ただし、一部のモデルではより高いデフォルト温度が使用されます。たとえば DeepSeek R1モデル や推論重視型モデルでは、決定性と創造的探索のバランスを取るために、デフォルトで 0.6 が設定されています。
「思考(thinking)」機能付きのモデル(AIが推論過程を表示するタイプ)では、推論メカニズムの最適な動作を保証するため、温度は固定で 1.0 となり、変更できません。これは :thinking フラグが有効になっているすべてのモデルに適用されます。

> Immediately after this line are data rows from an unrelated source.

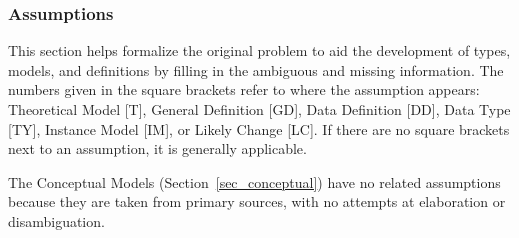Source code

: \subsubsection{Assumptions}\label{sec_assumptions}
This section helps formalize the original problem to aid the development of
types, models, and definitions by filling in the ambiguous and missing
information. The numbers given in the square brackets refer to where the
assumption appears: Theoretical Model [T], General Definition [GD], Data
Definition [DD], Data Type [TY], Instance Model [IM], or Likely Change [LC]. If
there are no square brackets next to an assumption, it is generally applicable.

The Conceptual Models (Section~\ref{sec_conceptual}) have no related
assumptions because they are taken from primary sources, with no attempts at
elaboration or disambiguation.

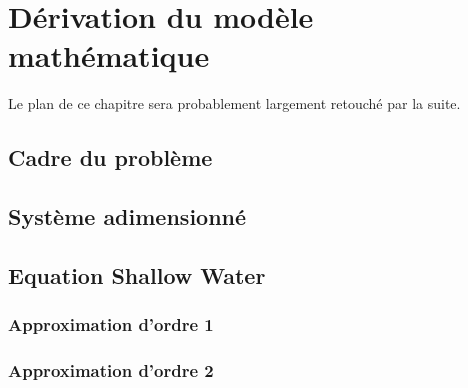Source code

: 
\chapter{Dérivation du modèle mathématique}

Le plan de ce chapitre sera probablement largement retouché par la suite.

\section{Cadre du problème}


\section{Système adimensionné}



\section{Equation Shallow Water}

\subsection{Approximation d'ordre 1}

\subsection{Approximation d'ordre 2}


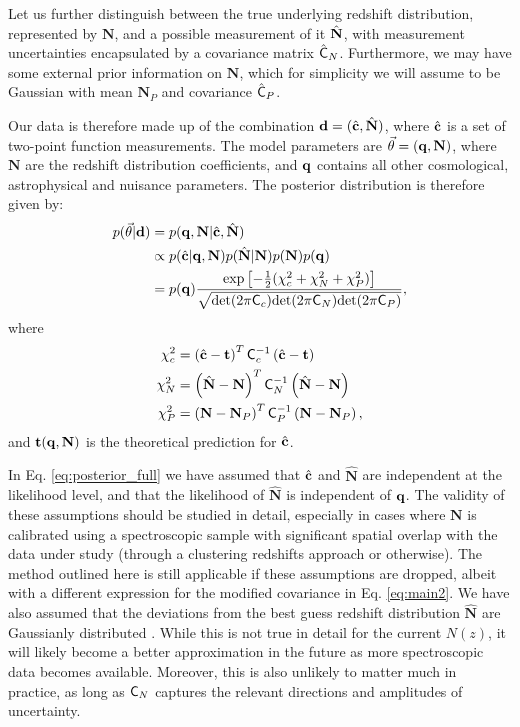 \documentclass[a4paper,11pt]{article}
\newcommand{\vN}{\mathbf{N}}
\begin{document}
      Let us further distinguish between the true underlying redshift distribution, represented by $\vN$, and a possible measurement of it $\hat{\bf N}$, with measurement uncertainties encapsulated by a covariance matrix $\hat{\sf C}_N$. Furthermore, we may have some external prior information on $\vN$, which for simplicity we will assume to be Gaussian with mean $\vN_P$ and covariance $\hat{\sf C}_P$.
      
      Our data is therefore made up of the combination ${\bf d}=(\hat{\bf c},\hat{\bf N})$, where $\hat{\bf c}$ is a set of two-point function measurements. The model parameters are $\vec{\theta}=({\bf q},\vN)$, where $\vN$ are the redshift distribution coefficients, and ${\bf q}$ contains all other cosmological, astrophysical and nuisance parameters. The posterior distribution is therefore given by:
      \begin{align}
        p(\vec{\theta}|{\bf d})
        &=p({\bf q},\vN|\hat{\bf c},\hat{\bf N})\\\label{eq:posterior_full}
        &\propto p(\hat{\bf c}|{\bf q},\vN)p(\hat{\bf N}|\vN)p(\vN)p({\bf q})\\
        &=p({\bf q})\frac{\exp\left[-\frac{1}{2}(\chi^2_c+\chi^2_N+\chi^2_P)\right]}{\sqrt{{\rm det}(2\pi{\sf C}_c){\rm det}(2\pi{\sf C}_N){\rm det}(2\pi{\sf C}_P)}},
      \end{align}
      where
      \begin{align}
        \chi^2_c&=\left(\hat{\bf c}-{\bf t}\right)^T{\sf C}_c^{-1}\left(\hat{\bf c}-{\bf t}\right)\\
        \chi^2_N&=\left(\hat{\bf N}-\vN\right)^T{\sf C}_N^{-1}\left(\hat{\bf N}-\vN\right)\\
        \chi^2_P&=\left(\vN-\vN_P\right)^T{\sf C}_P^{-1}\left(\vN-\vN_P\right),
      \end{align}
      and ${\bf t}({\bf q},\vN)$ is the theoretical prediction for $\hat{\bf c}$.
      
      In Eq. \ref{eq:posterior_full} we have assumed that $\hat{\bf c}$ and $\hat{\vN}$ are independent at the likelihood level, and that the likelihood of $\hat{\vN}$ is independent of ${\bf q}$. The validity of these assumptions should be studied in detail, especially in cases where $\vN$ is calibrated using a spectroscopic sample with significant spatial overlap with the data under study (through a clustering redshifts approach \cite{2008ApJ...684...88N} or otherwise). The method outlined here is still applicable if these assumptions are dropped, albeit with a different expression for the modified covariance in Eq. \ref{eq:main2}. We have also assumed that the deviations from the best guess redshift distribution $\hat{\vN}$ are Gaussianly distributed \cite{2004.09542}. While this is not true in detail for the current $N(z)$, it will likely become a better approximation in the future as more spectroscopic data becomes available. Moreover, this is also unlikely to  matter much in practice, as long as ${\sf C}_N$ captures the relevant directions and amplitudes of uncertainty. 
\end{document}
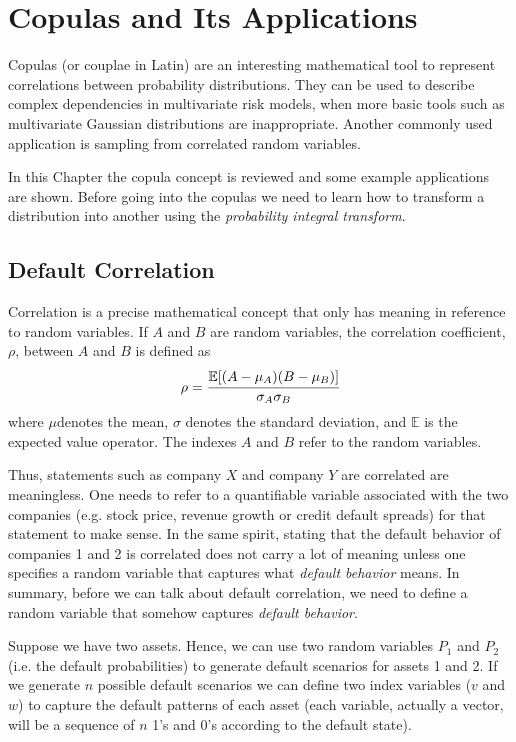 \chapter{Copulas and Its Applications}

Copulas (or couplae in Latin) are an interesting mathematical tool to represent correlations between probability distributions. They can be used to describe complex dependencies in multivariate risk models, when more basic tools such as multivariate Gaussian distributions are inappropriate. Another commonly used application is sampling from correlated random variables.

In this Chapter the copula concept is reviewed and some example applications are shown. 
Before going into the copulas we need to learn how to transform a distribution into another using the \emph{probability integral transform}. 

\section{Default Correlation}\label{sec:default_correlation}
Correlation is a precise mathematical concept that only has meaning 
in reference to random variables. If $A$ and $B$ are random variables, the correlation coefficient, $\rho$, between $A$ and $B$ is defined as
\begin{equation}
\rho = \cfrac{\mathbb{E}[(A-\mu_A)(B-\mu_B)]}{\sigma_A \sigma_B}
\label{eq:correlation_coefficient}
\end{equation}
where $\mu$denotes the mean, $\sigma$ denotes the standard deviation, and $\mathbb{E}$ is the expected value operator. The indexes $A$ and $B$ refer to the random variables.

Thus, statements such as company $X$ and company $Y$ are correlated are
meaningless. One needs to refer to a quantifiable variable associated with the two companies (e.g. stock price, revenue growth or credit default spreads) for that statement to make sense.
In the same spirit, stating that the default behavior of companies 1 and 2 is
correlated does not carry a lot of meaning unless one specifies a random
variable that captures what \emph{default behavior} means. In summary, before
we can talk about default correlation, we need to define a random variable
that somehow captures \emph{default behavior}.

Suppose we have two assets. Hence, we can use two random variables $P_1$ and $P_2$ (i.e. the default probabilities) to generate default scenarios for assets 1 and 2. If we generate $n$ possible default scenarios we can define two index variables ($v$ and $w$) to capture the default patterns of each asset (each variable, actually a vector, will be a sequence of $n$ 1’s and 0’s according to the default state).

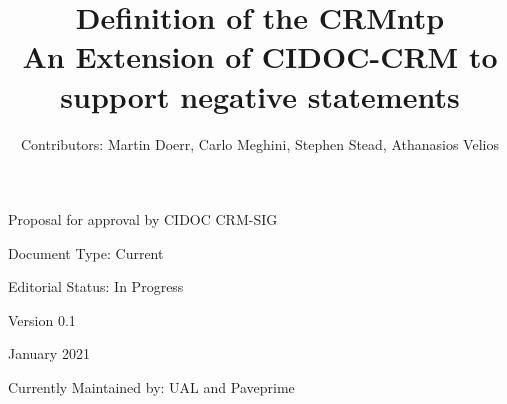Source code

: \title{%
  Definition of the CRMntp \\
  \vspace*{30px}
  \large An Extension of CIDOC-CRM to \\
    support negative statements}

\maketitle

\begin{center}
Proposal for approval by CIDOC CRM-SIG
\par\end{center}
\vspace*{50px}
\begin{center}
Document Type: Current
\par\end{center}
\vspace*{50px}
\begin{center}
Editorial Status: In Progress
\par\end{center}
\vspace*{50px}
\begin{center}
Version 0.1
\par\end{center}
\vspace*{20px}
\begin{center}
January 2021
\par\end{center}
\vspace*{50px}
\begin{center}
Currently Maintained by: UAL and Paveprime
\par\end{center}
\vspace*{20px}
\begin{center}
\author{Contributors: Martin Doerr, Carlo Meghini, Stephen Stead, Athanasios
Velios}
\par\end{center}
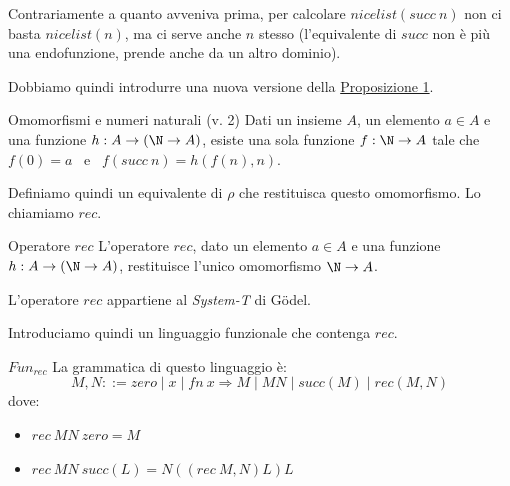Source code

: \documentclass[a4paper,11pt]{report}
\begin{document}

Contrariamente a quanto avveniva prima, per calcolare \( nicelist(succ \ n) \) non ci basta \( nicelist(n) \), ma ci serve anche \( n \) stesso (l'equivalente di \( succ \) non è più una endofunzione, prende anche da un altro dominio).

Dobbiamo quindi introdurre una nuova versione della \hyperref[prop1]{Proposizione 1}.

\begin{propframe}{Omomorfismi e numeri naturali (v. 2)}{}
    Dati un insieme \( A \), un elemento \( a \in A \) e una funzione \( h: A \to (\N \to A) \), esiste una sola funzione \( f: \N \to A \) tale che \( f(0) = a \) \ e \ \( f(succ \ n) = h(f(n), n) \).
\end{propframe}

Definiamo quindi un equivalente di \( \rho \) che restituisca questo omomorfismo. Lo chiamiamo \( rec \).

\begin{defframe}{Operatore \( rec \)}{}
    L'operatore \( rec \), dato un elemento \( a \in A \) e una funzione \( h: A \to (\N \to A) \), restituisce l'unico omomorfismo \( \N \to A \).
\end{defframe}

L'operatore \( rec \) appartiene al \textit{System-T} di Gödel.

Introduciamo quindi un linguaggio funzionale che contenga \( rec \).

\begin{defframe}{\( Fun_{rec} \)}{}
    La grammatica di questo linguaggio è:
    \[
        M, N ::= zero \mid x \mid fn \ x \Rightarrow M \mid MN \mid succ(M) \mid rec(M, N)
    \]
    dove:
    \begin{itemize}
        \item \( rec \ MN \ zero = M \)
        \item \( rec \ MN \ succ(L) = N((rec \ M,N)L)L \) 
    \end{itemize}
\end{defframe}
\end{document}
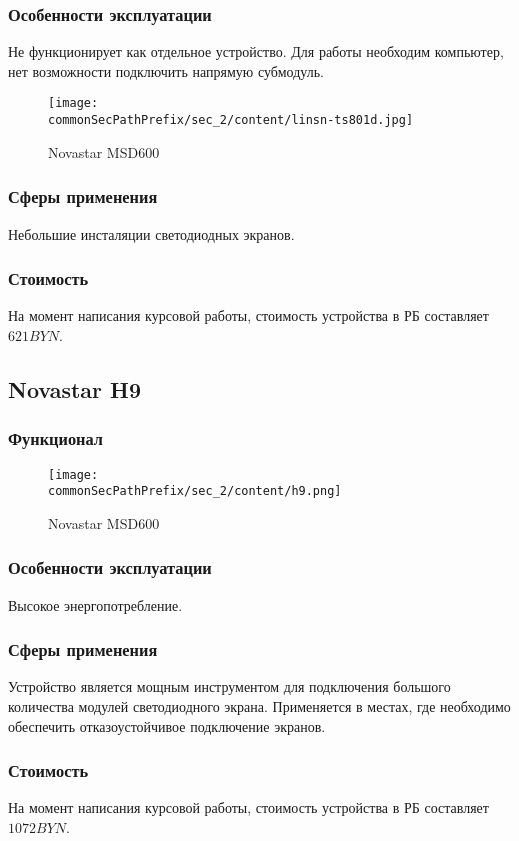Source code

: \subsubsection{Особенности эксплуатации}
Не функционирует как отдельное устройство. Для работы необходим компьютер, нет возможности подключить напрямую субмодуль.
\begin{figure}[ht]
    \centering
    \texttt{[image: \\commonSecPathPrefix/sec\_2/content/linsn-ts801d.jpg]}
    \caption{Novastar MSD600}
\end{figure}
\subsubsection{Сферы применения}
Небольшие инсталяции светодиодных экранов.
\subsubsection{Стоимость}
На момент написания курсовой работы, стоимость устройства в РБ составляет \(621 BYN\).

\subsection{Novastar H9}
\subsubsection{Функционал}
\begin{figure}[ht]
    \centering
    \texttt{[image: \\commonSecPathPrefix/sec\_2/content/h9.png]}
    \caption{Novastar MSD600}
\end{figure}
\subsubsection{Особенности эксплуатации}
Высокое энергопотребление.
\subsubsection{Сферы применения}
Устройство является мощным инструментом для подключения большого количества модулей светодиодного экрана. Применяется в местах, где необходимо обеспечить отказоустойчивое подключение экранов.
\subsubsection{Стоимость}
На момент написания курсовой работы, стоимость устройства в РБ составляет \(1072 BYN\).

また、一部の特殊なモデルでは温度調整がサポートされていない場合があり、そのようなケースではVJSPが自動的にこれらの制限を尊重します。
温度を調整すべきタイミング
以下は、タスク別に推奨される温度の範囲例です:
- コードモード(0.0~0.3):正確で一貫性のあるコードを生成したい場合
- アーキテクトモード(0.4~0.7):アーキテクチャや設計案を、構造性と創造性のバランスを取りながらブレインストーミングしたい場合
- 質問モード(0.7~1.0):多様で洞察に富んだ説明や、オープンエンドな質問への回答を求めたい場合
- デバッグモード(0.0~0.3):一貫性と精度を重視してトラブルシューティングを行いたい場合
これらはあくまで出発点です。ご自身のニーズや好みに最適な設定を見つけるには、実験が不可欠です。
温度の調整方法
- VJSPパネルを開く:VS CodeのサイドバーにあるVJSPアイコンをクリック
- 設定を開く:右上隅の ⚙️ アイコンをクリック
- 温度設定を探す:「Provider(プロバイダー)」セクションに移動
- カスタム温度を有効化:「Use Custom Temperature(カスタム温度を使用)」チェックボックスをオン
- 値を設定:スライダーを好みの値に調整
*VJSP設定パネル内の温度スライダー*
APIプロファイルによる温度設定
異なる温度設定を持つ複数の APIプロファイル を作成できます:
タスクごとの温度プロファイルの設定方法:
- 「Code – Low Temp(コード – 低温)」(0.1)や「Ask – High Temp(質問 – 高温)」(0.8)など、用途別のプロファイルを作成
- 各プロファイルに適切な温度を設定
- 設定内またはチャットインターフェースのドロップダウンからプロファイルを切り替え
- 各モードごとにデフォルトプロファイルを割り当てることで、モード変更時に自動で切り替えられるように設定
このアプローチにより、手動調整なしでタスクに最適なモデル動作を実現できます。
技術的な実装
VJSPは温度を以下の点に配慮して処理します:
- ユーザーが設定した値はデフォルト値よりも優先される
- プロバイダー固有の動作が尊重される
- モデル固有の制約が強制される:
- thinking機能が有効なモデルは、温度が常に 1.0 に固定される
- 温度調整をサポートしないモデルもある
実験の重要性
自分のニーズに最適な温度設定を見つける最も効果的な方法は、実際に異なる値を試してみることです。
効果的な温度テストの手順
- デフォルトから開始:VJSPのプリセット(通常は0.0)をベースラインとして使用
- 小さなステップで調整:±0.1ずつ変更し、微妙な違いを観察
- 一貫したテスト:同じプロンプトを異なる温度設定で使用し、公平に比較
- 結果を記録:特定のタスクタイプで最良の結果をもたらす値をメモ
- プロファイルを保存:効果的だった設定を APIプロファイル として保存し、素早く再利用可能に
注意:同じ温度値でもモデルによって反応が異なる場合があります。また、thinking機能が有効なモデルは、ユーザー設定に関わらず常に温度 1.0 で動作します。